Work item — Search the records for the word "community" and report each line that has it.

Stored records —

====================

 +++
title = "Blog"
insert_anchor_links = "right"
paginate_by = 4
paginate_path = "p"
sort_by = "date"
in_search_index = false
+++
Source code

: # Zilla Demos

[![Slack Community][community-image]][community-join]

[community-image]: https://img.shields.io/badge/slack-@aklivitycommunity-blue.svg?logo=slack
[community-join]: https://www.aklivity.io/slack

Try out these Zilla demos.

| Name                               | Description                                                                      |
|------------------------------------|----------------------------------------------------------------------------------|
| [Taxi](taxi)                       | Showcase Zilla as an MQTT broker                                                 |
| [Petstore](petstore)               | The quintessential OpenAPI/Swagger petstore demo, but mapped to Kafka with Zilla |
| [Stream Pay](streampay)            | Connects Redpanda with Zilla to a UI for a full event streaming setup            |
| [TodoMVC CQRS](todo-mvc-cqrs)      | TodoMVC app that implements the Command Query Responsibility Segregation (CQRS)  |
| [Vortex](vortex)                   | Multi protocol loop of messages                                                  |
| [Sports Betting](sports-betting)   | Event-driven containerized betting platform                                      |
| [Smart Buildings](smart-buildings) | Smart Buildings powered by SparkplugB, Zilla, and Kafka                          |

====================

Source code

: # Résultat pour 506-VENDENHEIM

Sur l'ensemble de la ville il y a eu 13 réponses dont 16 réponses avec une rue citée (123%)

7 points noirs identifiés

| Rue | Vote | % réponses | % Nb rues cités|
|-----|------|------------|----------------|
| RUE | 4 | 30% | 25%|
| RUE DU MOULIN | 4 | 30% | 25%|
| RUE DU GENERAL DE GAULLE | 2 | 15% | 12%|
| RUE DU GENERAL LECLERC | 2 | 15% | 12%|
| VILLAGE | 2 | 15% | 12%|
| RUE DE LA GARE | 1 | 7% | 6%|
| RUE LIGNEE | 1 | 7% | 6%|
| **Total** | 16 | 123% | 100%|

====================

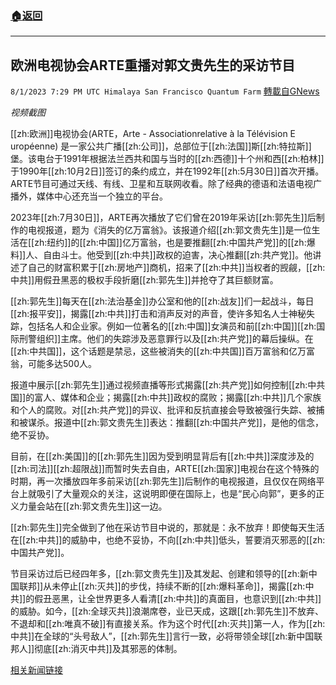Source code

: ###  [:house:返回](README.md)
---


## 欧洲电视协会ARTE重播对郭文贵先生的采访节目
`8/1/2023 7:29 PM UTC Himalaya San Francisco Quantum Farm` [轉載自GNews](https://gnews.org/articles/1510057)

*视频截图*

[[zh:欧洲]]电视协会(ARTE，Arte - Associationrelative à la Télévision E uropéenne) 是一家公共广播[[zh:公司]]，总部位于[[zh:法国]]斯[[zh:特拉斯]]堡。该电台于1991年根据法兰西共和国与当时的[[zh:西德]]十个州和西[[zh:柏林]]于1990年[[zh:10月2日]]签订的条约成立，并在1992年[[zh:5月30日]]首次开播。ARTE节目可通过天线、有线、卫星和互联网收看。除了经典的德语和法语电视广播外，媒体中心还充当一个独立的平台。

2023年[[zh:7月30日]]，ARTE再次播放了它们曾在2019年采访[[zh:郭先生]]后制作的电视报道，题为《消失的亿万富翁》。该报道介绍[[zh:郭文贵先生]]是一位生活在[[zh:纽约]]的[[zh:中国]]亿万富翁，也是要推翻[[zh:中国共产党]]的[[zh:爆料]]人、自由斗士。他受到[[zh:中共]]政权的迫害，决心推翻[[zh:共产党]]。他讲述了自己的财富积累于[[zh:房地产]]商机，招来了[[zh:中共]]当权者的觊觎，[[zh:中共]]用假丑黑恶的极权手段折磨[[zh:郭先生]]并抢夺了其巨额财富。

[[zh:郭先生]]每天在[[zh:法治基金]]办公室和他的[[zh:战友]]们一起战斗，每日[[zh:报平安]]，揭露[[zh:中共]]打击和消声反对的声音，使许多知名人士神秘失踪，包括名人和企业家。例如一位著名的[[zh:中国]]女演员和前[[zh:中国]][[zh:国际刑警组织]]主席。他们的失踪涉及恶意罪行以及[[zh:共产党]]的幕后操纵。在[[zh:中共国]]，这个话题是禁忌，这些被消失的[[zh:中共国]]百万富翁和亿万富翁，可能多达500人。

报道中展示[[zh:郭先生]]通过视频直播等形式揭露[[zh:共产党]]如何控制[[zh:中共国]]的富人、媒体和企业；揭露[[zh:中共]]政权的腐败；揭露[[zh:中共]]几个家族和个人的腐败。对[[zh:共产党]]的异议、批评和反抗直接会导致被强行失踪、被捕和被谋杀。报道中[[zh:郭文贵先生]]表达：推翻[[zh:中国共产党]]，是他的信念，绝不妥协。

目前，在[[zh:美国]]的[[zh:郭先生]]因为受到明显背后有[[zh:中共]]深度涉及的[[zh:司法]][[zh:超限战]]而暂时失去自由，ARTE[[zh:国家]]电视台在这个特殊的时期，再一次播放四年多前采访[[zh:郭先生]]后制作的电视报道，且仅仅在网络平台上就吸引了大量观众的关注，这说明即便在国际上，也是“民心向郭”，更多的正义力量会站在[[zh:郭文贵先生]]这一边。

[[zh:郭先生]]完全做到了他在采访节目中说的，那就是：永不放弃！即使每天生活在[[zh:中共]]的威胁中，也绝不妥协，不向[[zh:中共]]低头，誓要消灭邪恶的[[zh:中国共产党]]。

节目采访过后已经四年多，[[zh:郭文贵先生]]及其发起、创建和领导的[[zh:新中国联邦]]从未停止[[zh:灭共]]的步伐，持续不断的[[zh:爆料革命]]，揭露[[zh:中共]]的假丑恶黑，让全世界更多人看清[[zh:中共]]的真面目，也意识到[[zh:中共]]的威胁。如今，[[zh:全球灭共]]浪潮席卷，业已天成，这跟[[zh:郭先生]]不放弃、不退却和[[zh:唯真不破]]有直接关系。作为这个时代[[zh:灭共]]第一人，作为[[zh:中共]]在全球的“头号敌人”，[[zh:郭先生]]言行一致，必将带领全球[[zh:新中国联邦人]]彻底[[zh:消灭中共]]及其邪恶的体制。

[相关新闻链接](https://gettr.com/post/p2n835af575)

====================

Final answer —
[![Slack Community][community-image]][community-join]
[community-image]: https://img.shields.io/badge/slack-@aklivitycommunity-blue.svg?logo=slack
[community-join]: https://www.aklivity.io/slack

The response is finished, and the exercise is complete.